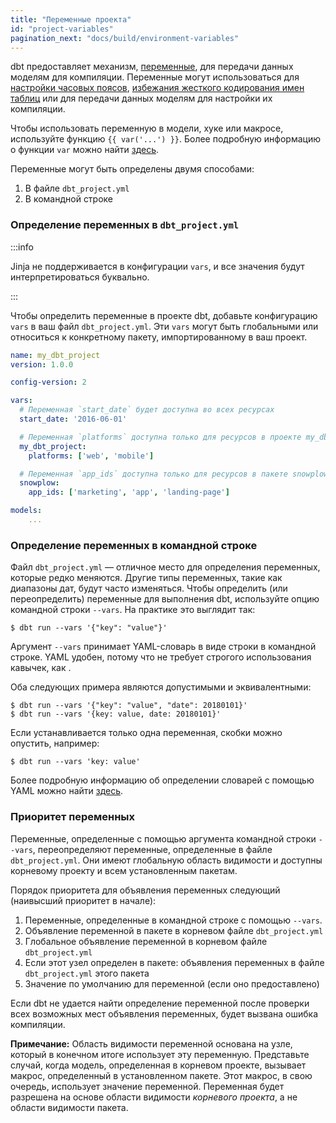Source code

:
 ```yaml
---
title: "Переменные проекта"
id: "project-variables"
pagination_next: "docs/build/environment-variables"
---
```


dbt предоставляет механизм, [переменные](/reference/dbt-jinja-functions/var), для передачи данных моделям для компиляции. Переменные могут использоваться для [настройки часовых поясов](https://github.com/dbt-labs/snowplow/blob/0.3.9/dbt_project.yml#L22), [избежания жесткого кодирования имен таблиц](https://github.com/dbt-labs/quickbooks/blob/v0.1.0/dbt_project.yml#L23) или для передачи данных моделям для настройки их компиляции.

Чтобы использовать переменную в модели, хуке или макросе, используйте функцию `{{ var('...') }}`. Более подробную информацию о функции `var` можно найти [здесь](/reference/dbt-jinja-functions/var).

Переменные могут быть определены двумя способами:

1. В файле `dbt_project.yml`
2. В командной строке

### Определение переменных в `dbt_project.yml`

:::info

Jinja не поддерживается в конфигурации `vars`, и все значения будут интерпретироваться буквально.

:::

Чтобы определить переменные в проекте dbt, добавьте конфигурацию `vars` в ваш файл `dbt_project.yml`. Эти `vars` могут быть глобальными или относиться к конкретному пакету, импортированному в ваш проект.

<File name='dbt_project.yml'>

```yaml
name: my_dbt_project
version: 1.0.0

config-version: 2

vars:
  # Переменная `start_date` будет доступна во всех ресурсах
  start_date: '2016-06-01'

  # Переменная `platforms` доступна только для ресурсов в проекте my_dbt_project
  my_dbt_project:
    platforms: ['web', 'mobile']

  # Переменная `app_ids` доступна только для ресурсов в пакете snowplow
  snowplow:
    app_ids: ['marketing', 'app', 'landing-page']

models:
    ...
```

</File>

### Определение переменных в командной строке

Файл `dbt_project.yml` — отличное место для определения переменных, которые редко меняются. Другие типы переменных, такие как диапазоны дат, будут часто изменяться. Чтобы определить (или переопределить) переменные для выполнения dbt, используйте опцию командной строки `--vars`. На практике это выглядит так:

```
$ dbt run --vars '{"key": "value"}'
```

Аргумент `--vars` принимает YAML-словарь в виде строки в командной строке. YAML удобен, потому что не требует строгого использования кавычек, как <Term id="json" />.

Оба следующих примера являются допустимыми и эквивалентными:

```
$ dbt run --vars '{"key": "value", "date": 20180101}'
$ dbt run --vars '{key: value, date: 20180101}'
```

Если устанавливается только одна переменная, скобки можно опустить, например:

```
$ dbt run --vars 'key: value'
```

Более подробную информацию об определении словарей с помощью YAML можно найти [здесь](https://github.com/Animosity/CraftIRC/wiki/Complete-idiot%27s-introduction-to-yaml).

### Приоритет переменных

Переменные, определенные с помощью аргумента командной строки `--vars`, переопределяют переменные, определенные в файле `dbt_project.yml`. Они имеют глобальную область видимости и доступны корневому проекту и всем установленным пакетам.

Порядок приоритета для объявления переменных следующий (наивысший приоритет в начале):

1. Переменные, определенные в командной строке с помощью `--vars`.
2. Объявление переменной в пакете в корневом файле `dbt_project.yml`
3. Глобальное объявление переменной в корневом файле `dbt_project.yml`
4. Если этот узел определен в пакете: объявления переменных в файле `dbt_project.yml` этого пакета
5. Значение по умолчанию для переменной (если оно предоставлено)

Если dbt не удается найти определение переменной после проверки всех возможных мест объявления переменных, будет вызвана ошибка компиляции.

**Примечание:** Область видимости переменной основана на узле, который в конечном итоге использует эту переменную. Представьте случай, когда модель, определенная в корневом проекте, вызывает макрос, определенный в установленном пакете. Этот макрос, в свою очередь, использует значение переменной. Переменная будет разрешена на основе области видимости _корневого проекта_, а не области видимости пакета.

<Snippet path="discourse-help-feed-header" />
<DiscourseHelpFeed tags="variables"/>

* * * * *

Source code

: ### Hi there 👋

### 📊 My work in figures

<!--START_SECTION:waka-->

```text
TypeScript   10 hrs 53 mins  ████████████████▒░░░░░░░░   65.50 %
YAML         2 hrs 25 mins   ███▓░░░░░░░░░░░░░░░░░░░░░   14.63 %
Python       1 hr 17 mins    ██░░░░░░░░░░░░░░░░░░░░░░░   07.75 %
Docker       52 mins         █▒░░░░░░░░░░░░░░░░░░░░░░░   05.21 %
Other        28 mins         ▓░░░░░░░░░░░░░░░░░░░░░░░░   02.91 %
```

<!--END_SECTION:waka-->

* * * * *

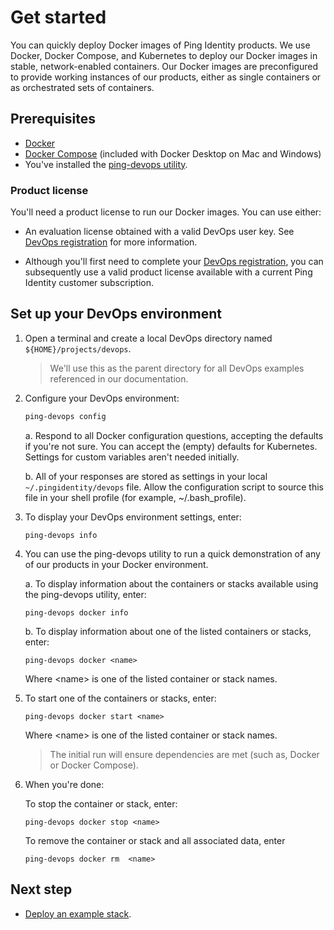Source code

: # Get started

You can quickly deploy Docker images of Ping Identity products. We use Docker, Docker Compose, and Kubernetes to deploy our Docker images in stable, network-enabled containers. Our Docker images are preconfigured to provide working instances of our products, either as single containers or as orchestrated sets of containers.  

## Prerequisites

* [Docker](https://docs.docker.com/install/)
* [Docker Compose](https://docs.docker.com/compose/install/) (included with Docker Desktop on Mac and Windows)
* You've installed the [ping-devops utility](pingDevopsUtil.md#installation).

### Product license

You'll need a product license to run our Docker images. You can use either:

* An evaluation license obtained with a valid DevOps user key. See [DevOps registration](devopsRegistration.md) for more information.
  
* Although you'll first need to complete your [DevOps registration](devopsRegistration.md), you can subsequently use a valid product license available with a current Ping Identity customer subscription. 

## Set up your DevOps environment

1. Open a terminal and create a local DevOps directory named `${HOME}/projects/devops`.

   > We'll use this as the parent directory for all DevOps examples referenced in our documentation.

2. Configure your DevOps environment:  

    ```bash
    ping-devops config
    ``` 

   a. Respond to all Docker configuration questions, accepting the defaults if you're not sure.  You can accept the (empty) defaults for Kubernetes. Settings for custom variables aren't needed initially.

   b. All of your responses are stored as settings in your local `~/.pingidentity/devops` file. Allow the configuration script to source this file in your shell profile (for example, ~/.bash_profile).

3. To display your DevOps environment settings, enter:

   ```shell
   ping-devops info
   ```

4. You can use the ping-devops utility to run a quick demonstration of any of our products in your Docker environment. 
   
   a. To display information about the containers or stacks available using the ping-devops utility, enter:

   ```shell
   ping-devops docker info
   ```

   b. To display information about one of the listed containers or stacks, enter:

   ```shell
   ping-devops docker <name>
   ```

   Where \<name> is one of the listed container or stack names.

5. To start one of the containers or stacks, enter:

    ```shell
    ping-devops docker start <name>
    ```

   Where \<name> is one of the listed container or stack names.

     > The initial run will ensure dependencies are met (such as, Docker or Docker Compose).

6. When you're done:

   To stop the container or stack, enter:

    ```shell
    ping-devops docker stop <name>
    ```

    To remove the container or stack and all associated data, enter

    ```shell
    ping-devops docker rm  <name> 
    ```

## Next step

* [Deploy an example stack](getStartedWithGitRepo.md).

* * * * *

### [WORK ITEM]
The string "stop" appears in how many lines above? Answer with the number only.

### [OUTPUT FOR THIS TASK]
2